C’était l’automne. Sur la grande route, deux équipages trottaient bon train. Dans la voiture de devant, deux femmes étaient assises ; une dame maigre et pâle, une femme de chambre très forte, au teint sanguin et luisant. Sa main rouge, sortant d’un gant déchiré, rejetait vivement en arrière des cheveux courts et secs qui s’échappaient de dessous un chapeau fané. Sa poitrine rebondie, couverte d’un fichu de laine, respirait la santé ; ses yeux noirs, sans cesse en mouvement, suivaient à travers la vitre les champs qui fuyaient, ou se reportaient à la dérobée sur la dame et fouillaient les angles de la voiture. Le chapeau de la maîtresse, accroché au filet, se balançait devant le nez de la suivante ; un petit chien dormait sur ses genoux ; ses pieds relevés reposaient sur les cassettes qui garnissaient le fond de la berline et s’entre-choquaient avec un petit bruit sourd couvert par le tressautement des ressorts et le tremblement des vitres.

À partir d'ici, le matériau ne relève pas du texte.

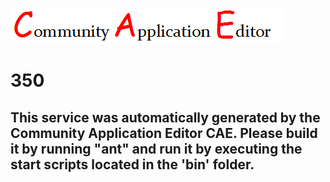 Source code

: ![CAE](https://github.com/PhilCAEOrg/CAE-Deployment-Temp/blob/master/microservice-350/img/logo.png)  

350
===================


This service was automatically generated by the Community Application Editor CAE. Please build it by running "ant" and run it by executing the start scripts located in the 'bin' folder.
---------------
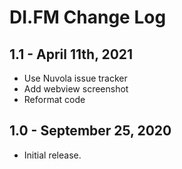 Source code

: DI.FM Change Log
================

1.1 - April 11th, 2021
----------------------

  * Use Nuvola issue tracker
  * Add webview screenshot
  * Reformat code

1.0 - September 25, 2020
------------------------

  * Initial release.
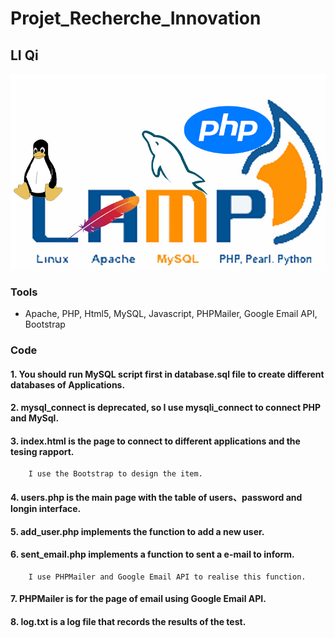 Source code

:# Projet_Recherche_Innovation

## LI Qi

![image](https://github.com/LickyQi/Projet_Recherche_Innovation/blob/master/LAMP.jpg)

### Tools  
- Apache, PHP, Html5, MySQL, Javascript, PHPMailer, Google Email API, Bootstrap

### Code 

#### 1. You should run MySQL script first in **database.sql** file to create different databases of Applications.
#### 2. mysql_connect is deprecated, so I use mysqli_connect to connect PHP and MySql.
#### 3. **index.html** is the page to connect to different applications and the tesing rapport.
        I use the Bootstrap to design the item.
#### 4. **users.php**  is the main page with the table of users、password and longin interface.
#### 5. **add_user.php** implements the function to add a new user.
#### 6. **sent_email.php** implements a function to sent a e-mail to inform.
        I use PHPMailer and Google Email API to realise this function.
#### 7. **PHPMailer** is for the page of email using Google Email API.
#### 8. **log.txt** is a log file that records the results of the test.
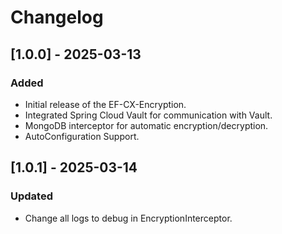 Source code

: # Changelog

## [1.0.0] - 2025-03-13
### Added
- Initial release of the EF-CX-Encryption.
- Integrated Spring Cloud Vault for communication with Vault.
- MongoDB interceptor for automatic encryption/decryption.
- AutoConfiguration Support.

## [1.0.1] - 2025-03-14
### Updated
- Change all logs to debug in EncryptionInterceptor. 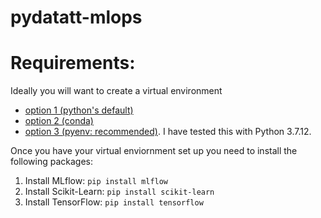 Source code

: # pydatatt-mlops


# Requirements:
Ideally you will want to create a virtual environment
* [option 1 (python's default)](https://docs.python.org/3/tutorial/venv.html)
* [option 2 (conda)](https://docs.conda.io/projects/conda/en/latest/user-guide/tasks/manage-environments.html)
* [option 3 (pyenv: recommended)](https://realpython.com/intro-to-pyenv/#virtual-environments-and-pyenv). I have tested this with Python 3.7.12.

Once you have your virtual enviornment set up you need to install the following packages:
1. Install MLflow: `pip install mlflow`
2. Install Scikit-Learn: `pip install scikit-learn`
3. Install TensorFlow: `pip install tensorflow`

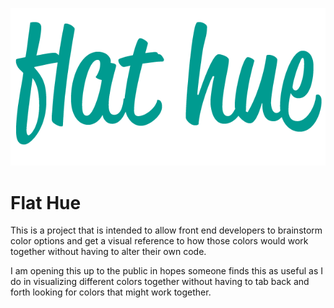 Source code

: 
![alt text](img/github-logo.png)

# Flat Hue

This is a project that is intended to allow front end developers to brainstorm color options and get a visual reference to how those colors would work together without having to alter their own code.

I am opening this up to the public in hopes someone finds this as useful as I do in visualizing different colors together without having to tab back and forth looking for colors that might work together. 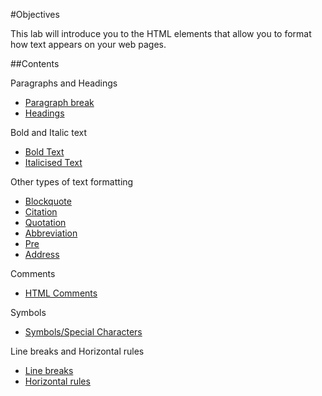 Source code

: #Objectives

This lab will introduce you to the HTML elements that allow you to format how text appears on your web pages.

##Contents

Paragraphs and Headings
- [Paragraph break](#/01)
- [Headings](#/01)

Bold and Italic text
- [Bold Text](#/02)
- [Italicised Text](#/02)

Other types of text formatting
- [Blockquote](#/03)
- [Citation](#/03)
- [Quotation](#/03)
- [Abbreviation](#/03)
- [Pre](#/03)
- [Address](#/03)

Comments
- [HTML Comments](#/04)

Symbols
- [Symbols/Special Characters](#/05)

Line breaks and Horizontal rules
- [Line breaks](#/06)
- [Horizontal rules](#/06)

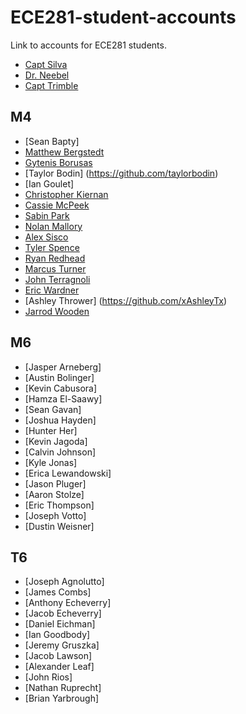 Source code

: ECE281-student-accounts
=======================

Link to accounts for ECE281 students.

- [Capt Silva](https://www.github.com/sivwizinbiznilva)
- [Dr. Neebel](https://github.com/drdanial)
- [Capt Trimble](https://github.com/vtrimble)

## M4

- [Sean Bapty]
- [Matthew Bergstedt](https://github.com/mbergstedt)
- [Gytenis Borusas](https://www.github.com/gytenis98)
- [Taylor Bodin] (https://github.com/taylorbodin)
- [Ian Goulet]
- [Christopher Kiernan](https://github.com/ChrisMKiernan)
- [Cassie McPeek](https://github.com/CassieMcPeek)
- [Sabin Park](https://github.com/sabinpark)
- [Nolan Mallory](https://github.com/nolanmallory)
- [Alex Sisco](https://github.com/alexsisco714)
- [Tyler Spence](https://github.com/TylerSpence)
- [Ryan Redhead](https://github.com/RyanRedhead)
- [Marcus Turner](https://github.com/MTurner94)
- [John Terragnoli](https://github.com/JohnTerragnoli/ECE281-student-accounts)
- [Eric Wardner](https://github.com/EricWardner)
- [Ashley Thrower] (https://github.com/xAshleyTx)
- [Jarrod Wooden](https://github.com/JarrodWooden)

## M6

- [Jasper Arneberg]
- [Austin Bolinger]
- [Kevin Cabusora]
- [Hamza El-Saawy]
- [Sean Gavan]
- [Joshua Hayden]
- [Hunter Her]
- [Kevin Jagoda]
- [Calvin Johnson]
- [Kyle Jonas]
- [Erica Lewandowski]
- [Jason Pluger]
- [Aaron Stolze]
- [Eric Thompson]
- [Joseph Votto]
- [Dustin Weisner]

## T6

- [Joseph Agnolutto]
- [James Combs]
- [Anthony Echeverry]
- [Jacob Echeverry]
- [Daniel Eichman]
- [Ian Goodbody]
- [Jeremy Gruszka]
- [Jacob Lawson]
- [Alexander Leaf]
- [John Rios]
- [Nathan Ruprecht]
- [Brian Yarbrough]

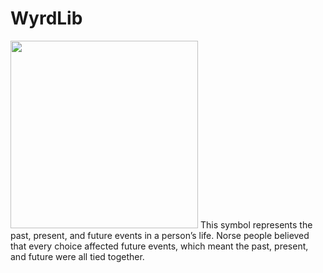 # WyrdLib
<img src='https://thoughtcatalog.files.wordpress.com/2018/08/webofwyrd1.jpg?w=1140&h=760&resize=1140,760&quality=95&strip=all&crop=1' width=300px height=300px>
This symbol represents the past, present, and future events in a person’s life. Norse people believed that every choice affected future events, which meant the past, present, and future were all tied together.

Les mains croisées sur les genoux, les yeux fermés, la dame ballottait faiblement sur les coussins amoncelés derrière son dos : des quintes de toux fréquentes amenaient une légère contraction sur ses traits. Elle était coiffée d’un bonnet blanc, un fichu bleu était noué sur sa gorge fluette et pâle. Une raie droite, visible sous le bonnet, partageait des cheveux blonds, lissés à plat ; la blancheur de la peau, sur cette large raie, avait quelque chose de mort et de desséché. Des chairs flétries et plombées, rougies sur les pommettes des joues, s’adaptaient mal à l’ossature élégante et fine du visage. Les lèvres étaient sèches et inquiètes, les cils rares et droits ; une capote de voyage en drap dessinait ses plis réguliers sur la poitrine affaissée. Bien que ses yeux fussent clos, le visage de la voyageuse gardait une expression de fatigue, d’énervement et de souffrance habituelle.

Un domestique dormait, pelotonné sur le siège ; le postillon, criant à tue-tête, poussait quatre forts chevaux ruisselans de sueur ; de temps à autre, il se retournait pour voir le postillon de la calèche quand les cris de ce dernier arrivaient jusqu’à lui. Les larges ornières parallèles, imprimées par les roues dans l’argile boueuse de la route, se déroulaient égales et rapides. Le ciel était humide et froid ; un brouillard glacé s’étendait sur les champs et le chemin. Dans la voiture régnait une lourde atmosphère imprégnée d’eau de Cologne et de poussière. La malade renversa la tête et ouvrit lentement les yeux, de grands yeux brillant d’une belle couleur sombre.